Simultaneous determination of dihydroxybenzene isomers based on polymer film modified glassy carbon electrode

Recently, new materials for simultaneous determination of HQ and CC were used to modify the electrodes, including carbon nanotubes, mesoporous Pt, mesoporous carbon, graphene etc. However, it is still a challenge to explor novel electrode materials for the simultaneous determination of HQ and CC with wider linear range and higher stability[1].Here in, we report a simple method of simultaneous detection of hydroquinone (HQ) and catechol (CC) detection by covering a glassy carbon electrode (GCE) with an electropolymerized layer of 4-(2-pyridylazo)-resorcinol. The surface morphology of the electrodes has been studied by scanning electron microscopy. Compared with the bare glassy carbon electrode (GCE), the electrodes modified with 4-(2-pyridylazo)-resorcinol showed enhanced electrochemical performance toward HQ and CC in differential pulse voltammetric (DPV) measurements because of their enlarged surface area, enhanced electron-transfer rate and increased active sites. Under the optimized condition, a linear dynamic range of 0.1μmol dm−3 to 50 μmol dm−3 range for hydroquinone with the detection limit of 24 nM and from 0.1 μmol dm−3 to 50 μmol dm−3 for catechol with the detection limit of 63 nM were obtained.
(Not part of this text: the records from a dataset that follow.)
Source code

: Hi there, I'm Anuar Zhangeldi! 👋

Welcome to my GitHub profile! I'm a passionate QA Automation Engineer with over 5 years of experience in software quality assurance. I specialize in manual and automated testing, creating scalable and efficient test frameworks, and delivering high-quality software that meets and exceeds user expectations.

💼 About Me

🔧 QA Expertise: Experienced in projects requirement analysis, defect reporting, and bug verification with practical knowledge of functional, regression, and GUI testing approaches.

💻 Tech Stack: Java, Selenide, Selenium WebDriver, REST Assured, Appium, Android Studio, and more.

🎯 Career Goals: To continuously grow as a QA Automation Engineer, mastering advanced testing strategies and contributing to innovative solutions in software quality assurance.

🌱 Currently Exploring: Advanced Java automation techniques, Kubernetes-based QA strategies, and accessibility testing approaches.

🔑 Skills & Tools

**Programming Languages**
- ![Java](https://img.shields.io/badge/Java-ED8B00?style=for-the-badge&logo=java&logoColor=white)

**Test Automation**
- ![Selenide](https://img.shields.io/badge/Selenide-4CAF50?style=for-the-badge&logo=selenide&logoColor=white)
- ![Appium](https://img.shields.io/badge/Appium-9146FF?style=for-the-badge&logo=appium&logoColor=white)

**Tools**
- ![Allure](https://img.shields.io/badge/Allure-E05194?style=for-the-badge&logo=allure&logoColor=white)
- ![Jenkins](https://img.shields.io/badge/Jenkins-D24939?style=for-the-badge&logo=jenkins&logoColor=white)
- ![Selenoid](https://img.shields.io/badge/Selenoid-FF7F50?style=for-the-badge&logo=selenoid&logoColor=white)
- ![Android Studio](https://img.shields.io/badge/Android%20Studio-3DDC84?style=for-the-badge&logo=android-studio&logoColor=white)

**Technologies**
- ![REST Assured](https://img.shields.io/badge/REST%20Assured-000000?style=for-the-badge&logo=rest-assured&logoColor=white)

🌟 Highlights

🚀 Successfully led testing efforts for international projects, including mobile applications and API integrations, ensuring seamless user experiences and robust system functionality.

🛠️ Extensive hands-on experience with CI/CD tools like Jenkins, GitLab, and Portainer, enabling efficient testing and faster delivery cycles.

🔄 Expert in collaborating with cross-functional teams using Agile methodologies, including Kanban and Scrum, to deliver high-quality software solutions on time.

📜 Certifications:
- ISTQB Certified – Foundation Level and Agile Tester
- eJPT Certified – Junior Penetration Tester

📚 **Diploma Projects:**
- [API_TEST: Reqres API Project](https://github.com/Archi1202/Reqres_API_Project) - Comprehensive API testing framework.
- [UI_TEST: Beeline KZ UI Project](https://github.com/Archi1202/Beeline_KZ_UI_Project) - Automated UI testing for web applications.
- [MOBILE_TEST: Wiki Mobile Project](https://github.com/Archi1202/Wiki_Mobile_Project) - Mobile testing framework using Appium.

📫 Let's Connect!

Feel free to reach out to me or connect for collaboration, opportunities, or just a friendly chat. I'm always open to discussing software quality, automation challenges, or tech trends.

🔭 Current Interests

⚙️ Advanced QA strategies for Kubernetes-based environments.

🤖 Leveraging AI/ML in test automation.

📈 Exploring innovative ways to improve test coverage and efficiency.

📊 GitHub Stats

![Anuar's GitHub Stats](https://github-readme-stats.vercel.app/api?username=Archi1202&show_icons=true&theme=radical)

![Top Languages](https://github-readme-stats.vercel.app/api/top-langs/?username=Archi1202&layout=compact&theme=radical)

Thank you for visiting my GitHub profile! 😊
Compared with some recently reported electrochemical sensors based on graphene composites, the modified electrode exhibits higher sensitivity, a much lower detection limit and a comparable linear range for the simultaneous determination of HQ and CC. Moreover, The present method was applied to the simultaneous determination of HQ and CC in rain and tap water samples, which make it a promising candidate for designing an effective dihydroxybenzene sensor.